[Problem to work on] In the lines below, the string "assets" may appear; say how many lines hold it and give nothing more.

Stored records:
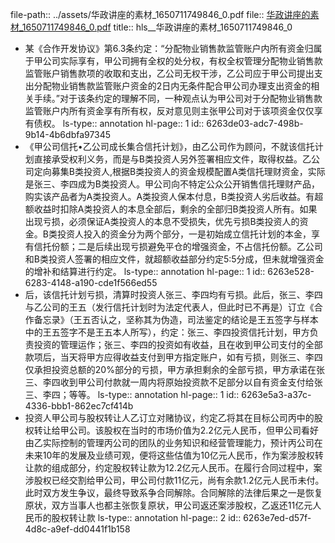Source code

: file-path:: ../assets/华政讲座的素材_1650711749846_0.pdf
file:: [华政讲座的素材_1650711749846_0.pdf](../assets/华政讲座的素材_1650711749846_0.pdf)
title:: hls__华政讲座的素材_1650711749846_0

- 某《合作开发协议》第6.3条约定：“分配物业销售款监管账户内所有资金归属于甲公司实际享有，甲公司拥有全权的处分权，有权全权管理分配物业销售款监管账户销售款项的收取和支出，乙公司无权干涉，乙公司应于甲公司提出支出分配物业销售款监管账户资金的2日内无条件配合甲公司办理支出资金的相关手续。”对于该条约定的理解不同，一种观点认为甲公司对于分配物业销售款监管账户内所有资金享有所有权，反对意见则主张甲公司对于该项资金仅仅享有债权。
  ls-type:: annotation
  hl-page:: 1
  id:: 6263de03-adc7-498b-9b14-4b6dbfa97345
- 《甲公司信托•乙公司成长集合信托计划》，由乙公司作为顾问，不就该信托计划直接承受权利义务，而是与B类投资人另外签署相应文件，取得权益。乙公司定向募集B类投资人,根据B类投资人的资金规模配置A类信托理财资金，实际是张三、李四成为B类投资人。甲公司向不特定公众公开销售信托理财产品，购实该产品者为A类投资人。A类投资人保本付息，B类投资人劣后收益。有超额收益时扣除A类投资人的本息全部后，剩余的全部归B类投资人所有。如果出现亏损，必须保证A类投资人的本息不受损失，优先亏损B类投资人的资金。B类投资人投入的资金分为两个部分，一是初始成立信托计划的本金，享有信托份额；二是后续出现亏损避免平仓的增强资金，不占信托份额。乙公司和B类投资人签署的相应文件，就超额收益部分约定5:5分成，但未就增强资金的增补和结算进行约定。
  ls-type:: annotation
  hl-page:: 1
  id:: 6263e528-6283-4148-a190-cde1f566ed55
- 后，该信托计划亏损，清算时投资人张三、李四均有亏损。此后，张三、李四与乙公司的王五（发行信托计划时为法定代表人，但此时已不再是）订立《合作备忘录》（王五否认之，坚称其为伪造，司法鉴定的结论是王五签字与样本中的王五签字不是王五本人所写），约定：张三、李四投资信托计划，甲方负责投资的管理运作；张三、李四的投资如有收益，且在收到甲公司支付的全部款项后，当天将甲方应得收益支付到甲方指定账户，如有亏损，则张三、李四仅承担投资总额的20%部分的亏损，甲方承担剩余的全部亏损，甲方承诺在张三、李四收到甲公司付款就一周内将原始投资款不足部分以自有资金支付给张三、李四；等等。
  ls-type:: annotation
  hl-page:: 1
  id:: 6263e5a3-a37c-4336-bbb1-862ec7cf414b
- 投资人甲公司与股权转让人乙订立对赌协议，约定乙将其在目标公司丙中的股权转让给甲公司。该股权在当时的市场价值为2.2亿元人民币，但甲公司看好由乙实际控制的管理丙公司的团队的业务知识和经营管理能力，预计丙公司在未来10年的发展及业绩可观，便将这些估值为10亿元人民币，作为案涉股权转让款的组成部分，约定股权转让款为12.2亿元人民币。在履行合同过程中，案涉股权已经交割给甲公司，甲公司付款11亿元，尚有余款1.2亿元人民币未付。此时双方发生争议，最终导致系争合同解除。合同解除的法律后果之一是恢复原状，双方当事人也都主张恢复原状，甲公司返还案涉股权，乙返还11亿元人民币的股权转让款
  ls-type:: annotation
  hl-page:: 2
  id:: 6263e7ed-d57f-4d8c-a9ef-dd0441f1b158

[Written reply] 2